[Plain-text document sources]
%%
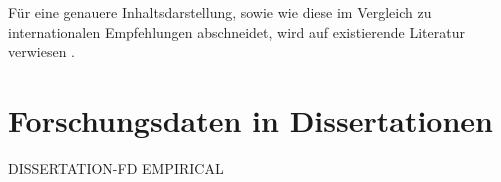 Für eine genauere Inhaltsdarstellung, sowie wie diese im Vergleich zu internationalen Empfehlungen abschneidet, wird auf existierende Literatur verwiesen \autocite{Hiemenz2018-fdm-report}.

\section{Forschungsdaten in Dissertationen}\label{sec:forschungsstand-diss}
DISSERTATION-FD EMPIRICAL
\autocite{Weisbrod2017eDissPlus,Weisbrod2018,dnb2017}
\autocite{Wünsche2018Forschungsdaten}
\autocite{Schöpfel2015}
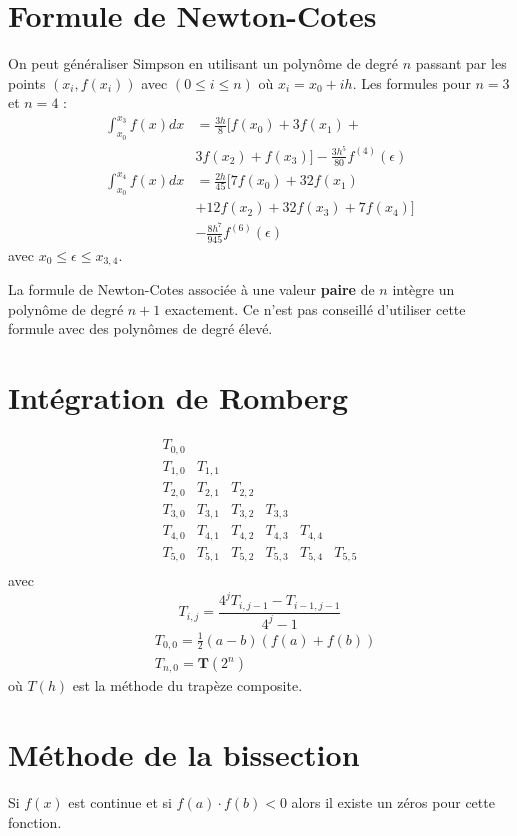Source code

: \documentclass[a4paper,9pt]{extarticle}
\begin{document}
\begin{multicols*}{2}
\section{Formule de Newton-Cotes}
On peut généraliser Simpson en utilisant un polynôme de degré $n$ passant par les points $(x_i,f(x_i))$ avec $(0\leq i\leq n)$ où $x_i=x_0+ih$. Les formules pour $n=3$ et $n=4$ :
\begin{align*}
\int_{x_0}^{x_3}f(x)dx&=\frac{3h}{8}[f(x_0)+3f(x_1)+\\
&3f(x_2)+f(x_3)]-\frac{3h^5}{80}f^{(4)}(\epsilon)\\
\int_{x_0}^{x_4}f(x)dx&=\frac{2h}{45}[7f(x_0)+32f(x_1)\\
&+12f(x_2)+32f(x_3)+7f(x_4)]\\
&-\frac{8h^7}{945}f^{(6)}(\epsilon)
\end{align*}
avec $x_0 \leq \epsilon \leq x_{3,4}$.

La formule de Newton-Cotes associée à une valeur \textbf{paire} de $n$ intègre un polynôme de degré $n+1$ exactement. Ce n'est pas conseillé d'utiliser cette formule avec des polynômes de degré élevé.

\section{Intégration de Romberg}
$$
\begin{array}{cccccc}
T_{0,0} & & & & & \\
T_{1,0} & T_{1,1} & & & & \\
T_{2,0} & T_{2,1} & T_{2,2} & & & \\
T_{3,0} & T_{3,1} & T_{3,2} & T_{3,3} & & \\
T_{4,0} & T_{4,1} & T_{4,2} & T_{4,3} & T_{4,4} & \\
T_{5,0} & T_{5,1} & T_{5,2} & T_{5,3} & T_{5,4} & T_{5,5} \\
\end{array}
$$
avec
$$
T_{i,j}=\frac{4^jT_{i,j-1}-T_{i-1,j-1}}{4^j-1}
$$
\begin{align*}
& T_{0,0}=\frac{1}{2}(a-b)(f(a)+f(b))\\
& T_{n,0}=\textbf{T}(2^n)
\end{align*}
où $T(h)$ est la méthode du trapèze composite.

\section{Méthode de la bissection}

Si $f(x)$ est continue et si $f(a) \cdot f(b) < 0$ alors il existe un zéros pour cette fonction.


\end{multicols*}
\end{document}
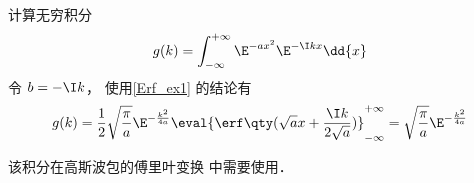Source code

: \begin{example}{}
计算无穷积分
\begin{equation}
g(k) = \int_{-\infty}^{+\infty} \E^{-a x^2} \E^{-\I kx} \dd{x}
\end{equation}
令 $b = -\I k$， 使用\autoref{Erf_ex1} 的结论有
\begin{equation}
g(k) = \frac12 \sqrt{\frac{\pi}{a}} \E^{-\frac{k^2}{4a}} \eval{\erf\qty(\sqrt{a} x + \frac{\I k}{2\sqrt{a}})}_{-\infty}^{+\infty} = \sqrt{\frac{\pi}{a}} \E^{-\frac{k^2}{4a}}
\end{equation}

该积分在高斯波包的傅里叶变换%
中需要使用．
\end{example}
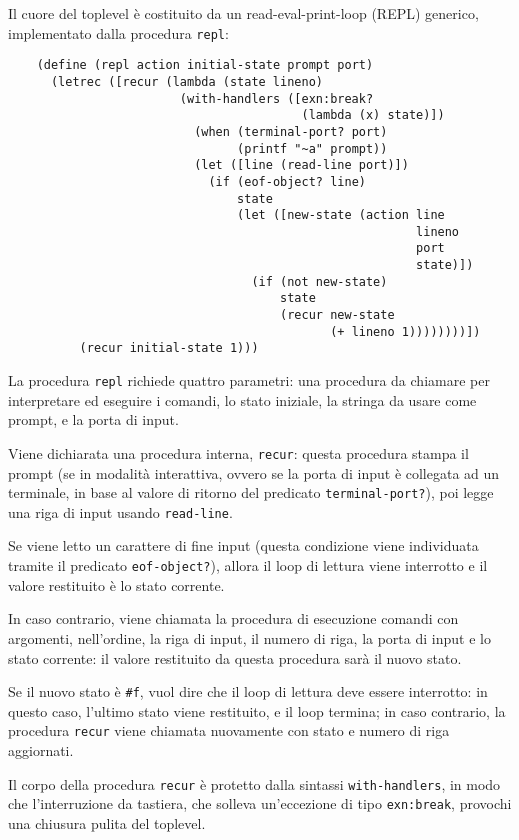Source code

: Il cuore del toplevel \`e costituito da un read-eval-print-loop (REPL)
generico, implementato dalla procedura \lstinline{repl}:

\begin{lstlisting}
    (define (repl action initial-state prompt port)
      (letrec ([recur (lambda (state lineno)
                        (with-handlers ([exn:break?
                                         (lambda (x) state)])
                          (when (terminal-port? port)
                                (printf "~a" prompt))
                          (let ([line (read-line port)])
                            (if (eof-object? line)
                                state
                                (let ([new-state (action line
                                                         lineno
                                                         port
                                                         state)])
                                  (if (not new-state)
                                      state
                                      (recur new-state
                                             (+ lineno 1))))))))])
          (recur initial-state 1)))
\end{lstlisting}

La procedura \lstinline{repl} richiede quattro parametri: una procedura
da chiamare per interpretare ed eseguire i comandi, lo stato iniziale,
la stringa da usare come prompt, e la porta di input.

Viene dichiarata una procedura interna, \lstinline{recur}: questa
procedura stampa il prompt (se in modalit\`a interattiva, ovvero se la
porta di input \`e collegata ad un terminale, in base al valore di
ritorno del predicato \lstinline{terminal-port?}), poi legge una riga
di input usando \lstinline{read-line}.

Se viene letto un carattere di fine input (questa condizione viene
individuata tramite il predicato \lstinline{eof-object?}), allora il
loop di lettura viene interrotto e il valore restituito \`e lo stato
corrente.

In caso contrario, viene chiamata la procedura di esecuzione comandi
con argomenti, nell'ordine, la riga di input, il numero di riga, la
porta di input e lo stato corrente: il valore restituito da questa
procedura sar\`a il nuovo stato.

Se il nuovo stato \`e \lstinline{#f}, vuol dire che il loop di lettura
deve essere interrotto: in questo caso, l'ultimo stato viene restituito,
e il loop termina; in caso contrario, la procedura \lstinline{recur}
viene chiamata nuovamente con stato e numero di riga aggiornati.

Il corpo della procedura \lstinline{recur} \`e protetto dalla sintassi
\lstinline{with-handlers}, in modo che l'interruzione da tastiera,
che solleva un'eccezione di tipo \lstinline{exn:break}, provochi
una chiusura pulita del toplevel.
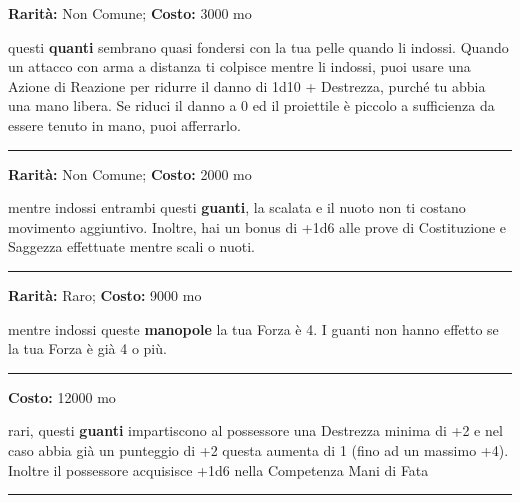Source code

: \begin{multicols}{2}
\textbf{Rarità:} Non Comune; \textbf{Costo:} 3000 mo

questi \textbf{quanti} sembrano quasi fondersi con la tua pelle quando li indossi. Quando un attacco con arma a distanza ti colpisce mentre li indossi, puoi usare una Azione di Reazione per ridurre il danno di 1d10 + Destrezza, purché tu abbia una mano libera. Se riduci il danno a 0 ed il proiettile è piccolo a sufficienza da essere tenuto in mano, puoi afferrarlo.

\smallskip\noindent\rule{\linewidth}{2pt}  \hypertarget{GuantidelNuotoedellaScalata}{}\smallskip{}\noindent\label{GuantidelNuotoedellaScalata}

\textbf{Rarità:} Non Comune; \textbf{Costo:} 2000 mo

mentre indossi entrambi questi \textbf{guanti}, la scalata e il nuoto non ti costano movimento aggiuntivo. Inoltre, hai un bonus di +1d6 alle prove di Costituzione e Saggezza effettuate mentre scali o nuoti.

\smallskip\noindent\rule{\linewidth}{2pt}  \hypertarget{GuantidelPotereorchesco}{}\smallskip{}\noindent\label{GuantidelPotereorchesco}

\textbf{Rarità:} Raro; \textbf{Costo:} 9000 mo

mentre indossi queste \textbf{manopole} la tua Forza è 4. I guanti non hanno effetto se la tua Forza è già 4 o più.

\smallskip\noindent\rule{\linewidth}{2pt}  \hypertarget{GuantidellaDestrezza}{}\smallskip{}\noindent\label{GuantidellaDestrezza}

\textbf{Costo:} 12000 mo

rari, questi \textbf{guanti} impartiscono al possessore una Destrezza minima di +2 e nel caso abbia già un punteggio di +2 questa aumenta di 1 (fino ad un massimo +4). Inoltre il possessore acquisisce +1d6 nella Competenza Mani di Fata

\smallskip\noindent\rule{\linewidth}{2pt}  \hypertarget{GuantiMaldestri}{}\smallskip{}\noindent\label{GuantiMaldestri}


\end{multicols}
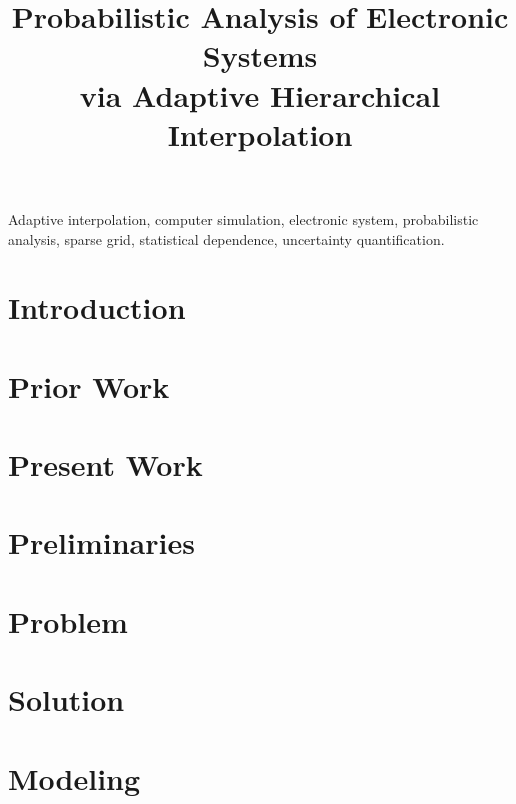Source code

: \documentclass[journal]{IEEEtran}
\title{
  Probabilistic Analysis of Electronic Systems\\
  via Adaptive Hierarchical Interpolation
}
\author{}
\begin{document}
  \maketitle

  \begin{abstract}
    
  \end{abstract}

  \begin{IEEEkeywords}
    Adaptive interpolation,
    computer simulation,
    electronic system,
    probabilistic analysis,
    sparse grid,
    statistical dependence,
    uncertainty quantification.
  \end{IEEEkeywords}


  \section{Introduction} 
  

  \section{Prior Work} 
  

  \section{Present Work} 
  

  \section{Preliminaries} 
  

  \section{Problem} 
  

  \section{Solution} 
  

  \section{Modeling} 
  
\end{document}
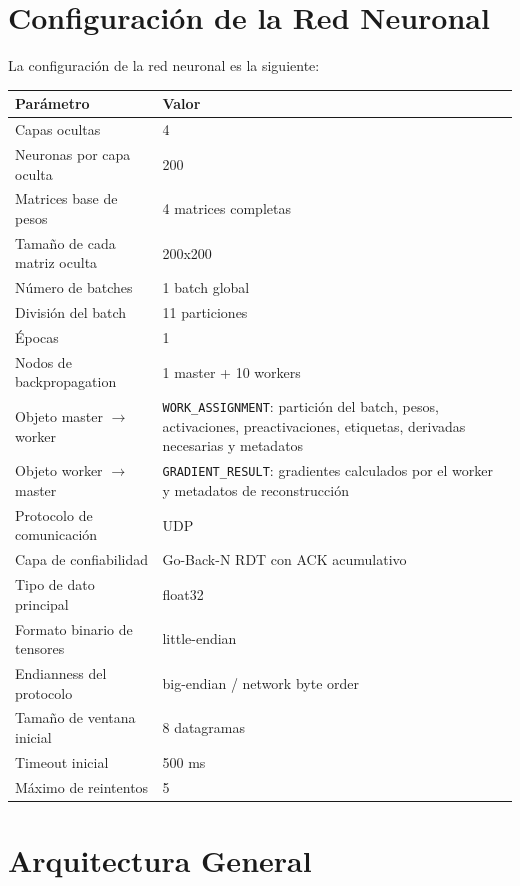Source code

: \documentclass[12pt]{article}
\begin{document}
\section{Configuración de la Red Neuronal}

La configuración de la red neuronal es la siguiente:

\begin{table}[h]
\centering
\begin{tabular}{|p{4.5cm}|p{9cm}|}
\hline
Parámetro & Valor \\
\hline
Capas ocultas & 4 \\
\hline
Neuronas por capa oculta & 200 \\
\hline
Matrices base de pesos & 4 matrices completas \\
\hline
Tamaño de cada matriz oculta & 200x200 \\
\hline
Número de batches & 1 batch global \\
\hline
División del batch & 11 particiones \\
\hline
Épocas & 1 \\
\hline
Nodos de backpropagation & 1 master + 10 workers \\
\hline
Objeto master $\rightarrow$ worker & \texttt{WORK\_ASSIGNMENT}: partición del batch, pesos, activaciones, preactivaciones, etiquetas, derivadas necesarias y metadatos \\
\hline
Objeto worker $\rightarrow$ master & \texttt{GRADIENT\_RESULT}: gradientes calculados por el worker y metadatos de reconstrucción \\
\hline
Protocolo de comunicación & UDP \\
\hline
Capa de confiabilidad & Go-Back-N RDT con ACK acumulativo \\
\hline
Tipo de dato principal & float32 \\
\hline
Formato binario de tensores & little-endian \\
\hline
Endianness del protocolo & big-endian / network byte order \\
\hline
Tamaño de ventana inicial & 8 datagramas \\
\hline
Timeout inicial & 500 ms \\
\hline
Máximo de reintentos & 5 \\
\hline
\end{tabular}
\end{table}



\section{Arquitectura General}
\end{document}
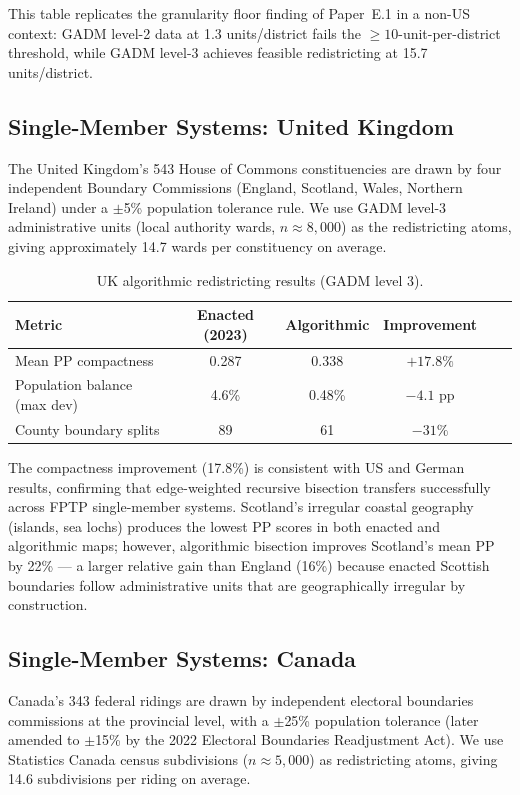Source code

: This table replicates the granularity floor finding of Paper~E.1 in a
non-US context: GADM level-2 data at 1.3 units/district fails the
$\geq 10$-unit-per-district threshold, while GADM level-3 achieves feasible
redistricting at 15.7 units/district.

\subsection{Single-Member Systems: United Kingdom}

The United Kingdom's 543 House of Commons constituencies are drawn by four
independent Boundary Commissions (England, Scotland, Wales, Northern Ireland)
under a $\pm$5\% population tolerance rule.
We use GADM level-3 administrative units (local authority wards, $n \approx 8{,}000$)
as the redistricting atoms, giving approximately 14.7 wards per constituency on
average.

\begin{table}[h]
\centering\small
\caption{UK algorithmic redistricting results (GADM level 3).}
\label{tab:uk-results}
\begin{tabular}{lccccc}
\toprule
Metric & Enacted (2023) & Algorithmic & Improvement \\
\midrule
Mean PP compactness     & 0.287 & 0.338 & $+17.8\%$ \\
Population balance (max dev) & 4.6\% & 0.48\% & $-4.1$ pp \\
County boundary splits  & 89    & 61    & $-31\%$ \\
\bottomrule
\end{tabular}
\end{table}

The compactness improvement (17.8\%) is consistent with US and German results,
confirming that edge-weighted recursive bisection transfers successfully across
FPTP single-member systems.
Scotland's irregular coastal geography (islands, sea lochs) produces the
lowest PP scores in both enacted and algorithmic maps; however, algorithmic
bisection improves Scotland's mean PP by 22\% — a larger relative gain than
England (16\%) because enacted Scottish boundaries follow administrative
units that are geographically irregular by construction.

\subsection{Single-Member Systems: Canada}

Canada's 343 federal ridings are drawn by independent electoral boundaries
commissions at the provincial level, with a $\pm$25\% population tolerance
(later amended to $\pm$15\% by the 2022 Electoral Boundaries Readjustment Act).
We use Statistics Canada census subdivisions ($n \approx 5{,}000$) as redistricting
atoms, giving 14.6 subdivisions per riding on average.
%%
Copy the lines from the entries above in which the word "prompt" appears.

▶ RESULT FOR THIS EXERCISE:
    (define (repl action initial-state prompt port)
                                (printf "~a" prompt))
la stringa da usare come prompt, e la porta di input.
procedura stampa il prompt (se in modalit\`a interattiva, ovvero se la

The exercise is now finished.